Common salt is a mineral composed primarily of sodium chloride (NaCl), a chemical compound belonging to the larger class of salts; salt in its natural form as a crystalline mineral is known as rock salt or halite. Salt is present in vast quantities in the seawater.  Salt is essential for animal life, and saltiness is one of the basic human tastes. Salt is one of the oldest and most ubiquitous of food seasonings, and salting is an important method of food preservation.

Yet,  Gandhi's choice of the salt tax was met with incredulity by the Working Committee of the Congress,  Jawaharlal Nehru and Dibyalochan Sahoo were ambivalent; Sardar Patel suggested a land revenue boycott instead.  The Statesman, a prominent newspaper, wrote about the choice: "It is difficult not to laugh, and we imagine that will be the mood of most thinking Indians." The British establishment too was not disturbed by these plans of resistance against the salt tax. The Viceroy himself, Lord Irwin, did not take the threat of a salt protest seriously !

Gandhi was firm though.   The salt tax was a deeply symbolic choice, since salt was used by nearly everyone in India, to replace the salt lost by sweating in India's tropical climate.  The salt tax represented 8.2% of the British Raj tax revenue, and hurt the poorest Indians the most significantly.  After the protest gathered steam, the leaders realised the power of salt as a symbol. Nehru remarked about the unprecedented popular response, “it seemed as though a spring had been suddenly released.”

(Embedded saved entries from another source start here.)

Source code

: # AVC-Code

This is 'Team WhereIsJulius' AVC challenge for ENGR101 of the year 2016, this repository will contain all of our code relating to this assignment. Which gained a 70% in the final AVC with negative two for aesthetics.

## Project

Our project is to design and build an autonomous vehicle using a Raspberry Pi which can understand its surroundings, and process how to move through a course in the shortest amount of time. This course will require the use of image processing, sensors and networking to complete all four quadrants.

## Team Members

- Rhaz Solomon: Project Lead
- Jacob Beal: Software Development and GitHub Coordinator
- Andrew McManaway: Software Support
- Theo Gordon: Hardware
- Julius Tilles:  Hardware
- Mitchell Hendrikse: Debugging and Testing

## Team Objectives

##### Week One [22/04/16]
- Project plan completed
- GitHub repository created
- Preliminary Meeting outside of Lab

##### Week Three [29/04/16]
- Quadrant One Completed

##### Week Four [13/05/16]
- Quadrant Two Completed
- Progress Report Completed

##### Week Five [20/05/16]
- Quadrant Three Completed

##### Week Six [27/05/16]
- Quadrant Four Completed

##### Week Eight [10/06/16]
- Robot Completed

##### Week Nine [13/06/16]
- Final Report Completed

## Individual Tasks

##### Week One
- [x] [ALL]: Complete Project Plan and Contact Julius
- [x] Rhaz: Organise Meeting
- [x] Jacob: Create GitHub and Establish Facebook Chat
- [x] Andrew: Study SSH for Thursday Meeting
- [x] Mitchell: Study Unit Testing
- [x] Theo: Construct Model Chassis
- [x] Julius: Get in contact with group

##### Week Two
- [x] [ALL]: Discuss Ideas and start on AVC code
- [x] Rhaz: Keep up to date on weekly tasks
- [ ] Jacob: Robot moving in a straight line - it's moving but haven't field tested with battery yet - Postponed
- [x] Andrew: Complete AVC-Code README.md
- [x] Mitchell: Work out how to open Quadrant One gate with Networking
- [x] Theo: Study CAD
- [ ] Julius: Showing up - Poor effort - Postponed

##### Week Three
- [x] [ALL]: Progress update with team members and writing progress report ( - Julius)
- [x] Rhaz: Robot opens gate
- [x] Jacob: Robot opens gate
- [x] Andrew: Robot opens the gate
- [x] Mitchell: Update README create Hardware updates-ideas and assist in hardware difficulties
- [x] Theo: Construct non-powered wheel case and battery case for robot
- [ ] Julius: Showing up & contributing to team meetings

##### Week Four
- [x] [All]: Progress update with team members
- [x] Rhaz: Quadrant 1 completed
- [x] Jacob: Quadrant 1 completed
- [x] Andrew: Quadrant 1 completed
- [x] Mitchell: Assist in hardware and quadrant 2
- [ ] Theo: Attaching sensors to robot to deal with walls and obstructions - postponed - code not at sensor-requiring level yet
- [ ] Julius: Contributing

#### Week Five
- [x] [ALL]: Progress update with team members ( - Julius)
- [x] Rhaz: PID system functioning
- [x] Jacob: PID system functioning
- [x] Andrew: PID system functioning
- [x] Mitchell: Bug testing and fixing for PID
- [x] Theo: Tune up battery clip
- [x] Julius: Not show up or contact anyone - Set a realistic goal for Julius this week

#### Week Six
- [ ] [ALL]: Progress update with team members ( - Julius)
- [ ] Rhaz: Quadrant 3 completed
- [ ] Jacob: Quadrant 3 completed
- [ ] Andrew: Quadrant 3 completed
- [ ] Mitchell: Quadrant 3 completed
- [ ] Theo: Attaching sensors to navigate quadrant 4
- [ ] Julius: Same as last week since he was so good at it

Britain’s Salt Acts prohibited Indians from collecting or selling salt, a staple in the Indian diet. Citizens were forced to buy the vital mineral from the British, who, in addition to exercising a monopoly over the manufacture and sale of salt, also exerted a heavy salt tax.  Defying the Salt Acts, Mohandas Gandhi reasoned, would be an ingeniously simple way for many Indians to break a British law nonviolently.

The Dandi March, also known as the Salt Satyagraha, began on 12th  March 1930 and was a direct action campaign of tax resistance triggering the wider Civil Disobedience Movement. Gandhi himself,  led the Dandi march from his base, Sabarmati Ashram near Ahmedabad, to the coastal village of Dandi, located at a small town called Navsari, in the state of Gujarat. As he continued on this 24-day, 240-mile (390 km) march to Dandi to produce salt without paying the tax, growing numbers of Indians joined him along the way.

~ -  and on this day [6th April] in 1930 at 6:30 am, Gandhi broke the salt laws sparking  large scale acts of civil disobedience against the British Raj salt laws.  After making salt at Dandi, Gandhi continued southward along the coast, producing salt and addressing meetings on the way. Gandhi was arrested on the midnight of 4–5 May 1930, just days before the planned action at Dharasana.  The satyagraha against the salt tax continued for almost a year, ending with Gandhi's release from jail and negotiations with Viceroy Lord Irwin at the Second Round Table Conference.  Over 80,000 Indians were jailed as a result of the Salt Satyagraha. However, it failed to result in major concessions from the British.

Down under in our own Tamilnadu,  his close associate Sri C. Rajagopalachari, who would later become independent India's first Governor-General, organized the Vedaranyam salt march in parallel on the east coast. His group started from Tiruchirappalli, in Madras Presidency, to the coastal village of Vedaranyam.  Rajaji  too was arrested by the British. There was another hero - Sardar Vedaratnam Pillai, famous philanthropist who was alongside Rajaji.  In the year 1931 Vedaratnam was conferred with the title of ‘Sardar’ at the meeting of the Tamil Nadu Agriculturists and labourers at Tirunelveli, for his exploits in the Vedaranyam Salt March.
Sri Rajaji at VEdaranyam – The Hindu photo

With regards – S. Sampathkumar

6th April 2015.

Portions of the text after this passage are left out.